At the center's Silver Spring office, a small but dedicated team puts out a monthly newspaper called El Pregonero, and provides up to 10,000 copies for distribution by churches, community organizations and Hispanic-owned businesses throughout the area.
"When I first came here three and a half years ago, I wanted to do some kind of work with publications for tenants' associations," said El Pregonero's editor, Silverio Coy, a 28-year-old Colombian who works full-time for the center, which also has a District of Columbia office. "But people just couldn't seem to get organized. So I came to Father Sean (O'Malley, who runs the Spanish Catholic Center,) and he put up the money to get this community publication started."
El Pregonero was launched in July 1977 as a single-sheet hand-out listing Hispanic Catholic community events, but quickly expanded to its current eight-page format, including international, national and local news features.

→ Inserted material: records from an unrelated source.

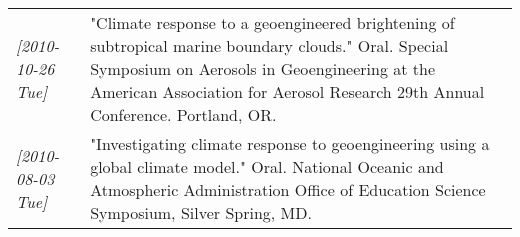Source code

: \documentclass[12pt,letterpaper]{shillcv}
\begin{document}
\begin{center}
\begin{tabularx}{\textwidth}{lX}
\textit{[2010-10-26 Tue]} & "Climate response to a geoengineered brightening of subtropical marine boundary clouds."  Oral.  Special Symposium on Aerosols in Geoengineering at the American Association for Aerosol Research 29th Annual Conference.  Portland, OR.\\
\textit{[2010-08-03 Tue]} & "Investigating climate response to geoengineering using a global climate model."  Oral.  National Oceanic and Atmospheric Administration Office of Education Science Symposium, Silver Spring, MD.\\
\end{tabularx}
\end{center}
\end{document}
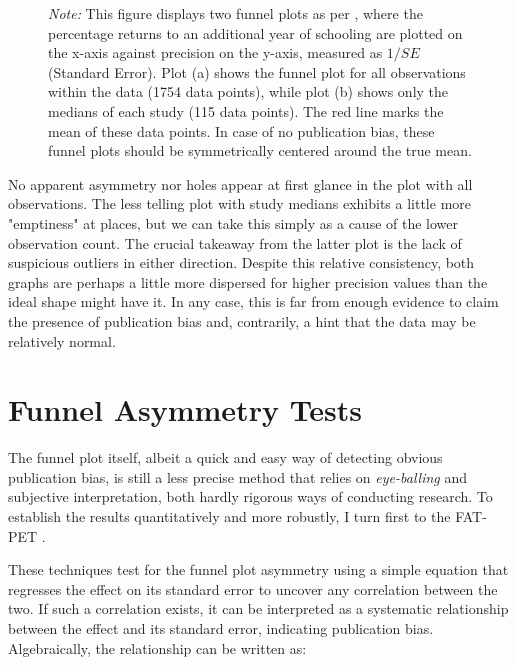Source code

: \begin{figure}[!t]
\begin{center}
\begin{subfigure}[b]{0.45\textwidth}
      \label{fig:funnel_plot_medians}
    \end{subfigure}
  \end{center}\vspace{-0.6cm}
  \captionsetup{width=0.85\textwidth, font = scriptsize}
  \caption*{\emph{Note:} This figure displays two funnel plots as per \cite{Egger1997}, where the percentage returns to an additional year of schooling are plotted on the x-axis against precision on the y-axis, measured as $1/SE$ (Standard Error). Plot (a) shows the funnel plot for all observations within the data (1754 data points), while plot (b) shows only the medians of each study (115 data points). The red line marks the mean of these data points. In case of no publication bias, these funnel plots should be symmetrically centered around the true mean.}
\end{figure}

No apparent asymmetry nor holes appear at first glance in the plot with all observations. The less telling plot with study medians exhibits a little more "emptiness" at places, but we can take this simply as a cause of the lower observation count. The crucial takeaway from the latter plot is the lack of suspicious outliers in either direction. Despite this relative consistency, both graphs are perhaps a little more dispersed for higher precision values than the ideal shape might have it. In any case, this is far from enough evidence to claim the presence of publication bias and, contrarily, a hint that the data may be relatively normal.


\section{Funnel Asymmetry Tests}
\label{sec:linear_tests}


The funnel plot itself, albeit a quick and easy way of detecting obvious publication bias, is still a less precise method that relies on \textit{eye-balling} and subjective interpretation, both hardly rigorous ways of conducting research. To establish the results quantitatively and more robustly, I turn first to the \ac{FAT-PET} \citep{Egger1997, stanley2005beyond, stanley2008fatpet}.

These techniques test for the funnel plot asymmetry using a simple equation that regresses the effect on its standard error to uncover any correlation between the two. If such a correlation exists, it can be interpreted as a systematic relationship between the effect and its standard error, indicating publication bias. Algebraically, the relationship can be written as:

The newspaper began to receive support from United Way in 1978, and now derives about 10 percent of its funding from that organization. Another 10 percent comes from the sale of ads to Hispanic businesses. The Catholic Church puts up the rest of its annual budget of about $10,000.

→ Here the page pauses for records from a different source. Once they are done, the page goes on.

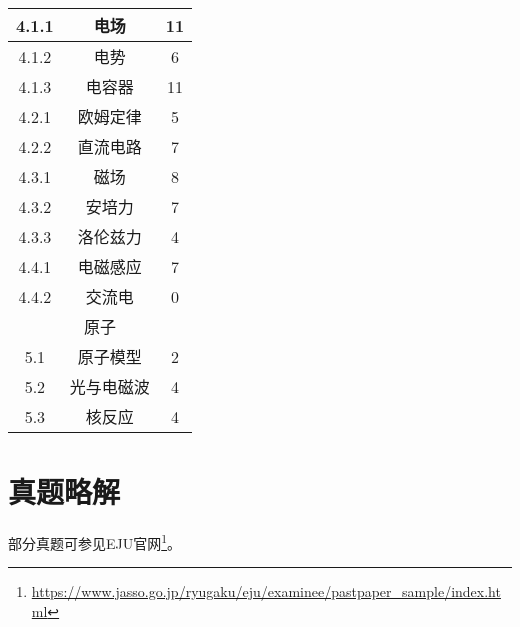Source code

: \begin{center}
\begin{minipage}{0.48\textwidth}
\begin{tabular}{c|c|c}
            4.1.1&电场&11\\\hline
            4.1.2&电势&6\\\hline
            4.1.3&电容器&11\\\hline
            4.2.1&欧姆定律&5\\\hline
            4.2.2&直流电路&7\\\hline
            4.3.1&磁场&8\\\hline
            4.3.2&安培力&7\\\hline
            4.3.3&洛伦兹力&4\\\hline
            4.4.1&电磁感应&7\\\hline
            4.4.2&交流电&0\\\hline
            \multicolumn{3}{c}{原子}\\\hline
            5.1&原子模型&2\\\hline
            5.2&光与电磁波&4\\\hline
            5.3&核反应&4\\\hline
        \end{tabular}
    \end{minipage}
\end{center}

\chapter{真题略解}

部分真题可参见EJU官网\footnote{\url{https://www.jasso.go.jp/ryugaku/eju/examinee/pastpaper_sample/index.html}}。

"That's $10,000 not counting the value of the work donated to the paper," pointed out Cuban-born Jose G. Roig who writes a regular column. Another regular volunteer contributor is Venezuelan-born Vicente Guerra.
"We are strictly a community paper," said Coy. "We don't want to make a big profit. Just breaking even would be nice."
Peruvian-born Luis Sanchez, an Interamerican Development Bank messenger, also wishes his newspaper were in a better economic position.
Sanchez, 30, came to Washington in 1976 and used his last $72, plus a $53 loan from a friend, to launch the monthly newspaper Latino in June 1977.
The eight-page offset newspaper is produced mainly by Sanchez in a borrowed room near 18th Street and Columbia Road NW. Volunteer help comes from other members of the Hispanic community. The paper concentrates on features about community problems and entertainment personalities.
Hispanic businesses and stores throughout the metropolitan area place large advertisements in Latino and receive the newspaper to distribute free to clients and customers.
The scheme works -- just barely. Latino, which has increased its press run from 1,000 to 8,000 in less than three years, was launched as a biweekly but in late 1977 switched to a monthly publication schedule when Sanchez was forced to take another job to survive.
"You might say Latino is my life," said Sanchez, who worked as a journalist in Lima for eight years before coming to the United States."I spend all my free time on it -- every single minute I'm not working at the bank.
"I guess I go on with it because someday I'd like to earn a living doing what I enjoy. But I've still never been able to make a cent from Latino."